I first read this in my teens as I voraciously devoured much of James Herbert's output - The Spear, The Dark, The Fog, Sepulchre, Shrine, Moon etc. At the time I really enjoyed this trashy novel of monster rats running amok through London, eating babies, eating commuters, eating tramps and cinema goers. It was in some ways an early example of the plague of flesh eating dogs/cats/rats/slugs/worms/rabbits/bats/crabs etc which followed from writers like Shaun Hutson and Guy N Smith. I graduated from this pulp fiction to writers like Stephen King, Ramsay Campbell, Thomas Harris, and discovered the works of masters like H.P. Lovecraft.
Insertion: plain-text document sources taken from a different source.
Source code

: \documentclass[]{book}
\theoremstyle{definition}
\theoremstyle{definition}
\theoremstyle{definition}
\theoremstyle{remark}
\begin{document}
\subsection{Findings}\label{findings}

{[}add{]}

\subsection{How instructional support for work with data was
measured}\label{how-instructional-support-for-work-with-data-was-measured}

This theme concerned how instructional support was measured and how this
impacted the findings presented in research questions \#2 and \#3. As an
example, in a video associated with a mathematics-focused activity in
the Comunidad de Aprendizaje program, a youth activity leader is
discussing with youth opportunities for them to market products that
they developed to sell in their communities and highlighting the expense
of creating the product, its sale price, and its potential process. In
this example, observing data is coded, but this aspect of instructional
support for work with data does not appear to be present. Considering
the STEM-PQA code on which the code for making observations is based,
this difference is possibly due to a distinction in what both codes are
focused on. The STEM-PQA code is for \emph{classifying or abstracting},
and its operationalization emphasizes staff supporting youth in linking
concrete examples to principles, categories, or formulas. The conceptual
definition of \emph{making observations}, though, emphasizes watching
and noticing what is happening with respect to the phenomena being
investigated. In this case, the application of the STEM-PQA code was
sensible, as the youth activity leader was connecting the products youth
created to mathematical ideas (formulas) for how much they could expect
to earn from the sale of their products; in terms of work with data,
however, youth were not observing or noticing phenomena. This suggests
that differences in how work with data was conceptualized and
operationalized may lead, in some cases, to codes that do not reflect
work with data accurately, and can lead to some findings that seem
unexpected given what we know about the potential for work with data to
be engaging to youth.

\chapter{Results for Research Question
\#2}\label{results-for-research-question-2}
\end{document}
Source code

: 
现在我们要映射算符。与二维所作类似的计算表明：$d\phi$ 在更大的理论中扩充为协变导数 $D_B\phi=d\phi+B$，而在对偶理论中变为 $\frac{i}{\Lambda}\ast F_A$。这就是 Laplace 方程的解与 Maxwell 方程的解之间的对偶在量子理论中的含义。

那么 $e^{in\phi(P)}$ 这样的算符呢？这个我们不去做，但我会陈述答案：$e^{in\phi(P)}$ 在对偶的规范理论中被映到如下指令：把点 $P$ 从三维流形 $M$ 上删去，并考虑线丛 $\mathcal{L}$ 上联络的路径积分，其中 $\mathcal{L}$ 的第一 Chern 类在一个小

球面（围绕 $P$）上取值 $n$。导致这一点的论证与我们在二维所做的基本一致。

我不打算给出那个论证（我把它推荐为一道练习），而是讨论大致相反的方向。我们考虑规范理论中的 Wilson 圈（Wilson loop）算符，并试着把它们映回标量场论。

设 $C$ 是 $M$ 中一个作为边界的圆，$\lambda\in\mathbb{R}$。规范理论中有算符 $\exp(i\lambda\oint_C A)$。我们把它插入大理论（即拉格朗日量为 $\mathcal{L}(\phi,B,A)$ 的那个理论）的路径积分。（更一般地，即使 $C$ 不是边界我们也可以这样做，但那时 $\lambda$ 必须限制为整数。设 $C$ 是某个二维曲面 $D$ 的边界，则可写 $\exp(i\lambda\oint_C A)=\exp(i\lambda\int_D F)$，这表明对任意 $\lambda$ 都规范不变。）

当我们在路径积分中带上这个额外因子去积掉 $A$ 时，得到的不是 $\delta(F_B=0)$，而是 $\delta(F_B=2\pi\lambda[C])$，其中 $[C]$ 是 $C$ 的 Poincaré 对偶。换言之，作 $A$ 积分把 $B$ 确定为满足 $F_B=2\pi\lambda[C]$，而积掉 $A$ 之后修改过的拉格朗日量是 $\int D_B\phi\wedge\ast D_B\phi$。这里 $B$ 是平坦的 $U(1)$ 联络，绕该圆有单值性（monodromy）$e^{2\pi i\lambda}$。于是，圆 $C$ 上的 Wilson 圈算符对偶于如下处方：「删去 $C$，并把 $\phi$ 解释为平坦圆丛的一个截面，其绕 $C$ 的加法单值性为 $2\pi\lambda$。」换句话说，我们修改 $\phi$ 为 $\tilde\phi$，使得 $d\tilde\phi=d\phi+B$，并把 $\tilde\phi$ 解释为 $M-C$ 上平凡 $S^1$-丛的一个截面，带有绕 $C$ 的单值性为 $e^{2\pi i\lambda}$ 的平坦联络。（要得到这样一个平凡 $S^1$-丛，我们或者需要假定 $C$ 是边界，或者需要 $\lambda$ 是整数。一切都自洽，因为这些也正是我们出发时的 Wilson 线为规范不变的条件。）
The problem with revisiting this as an adult with adult sensibilities and a literary critical eye it looks poorly constructed and tacky. I have always considered Herbert novels to be a bit small scale and parochial, but this being his first published work it is also full of cliches you can see a mile off and amateurish phrases which make me cringe. This is leagues away from Stephen King for example for quality of writing. Aspects of the plot are weak and bizarre such as the teacher Harris becoming a consultant on the rat menace, the way the menace is finally controlled and destroyed, and the final revelation of the lair.

Give this to your teenagers to read, they will love it for shock value, before they graduate on to better crafted novels and literature.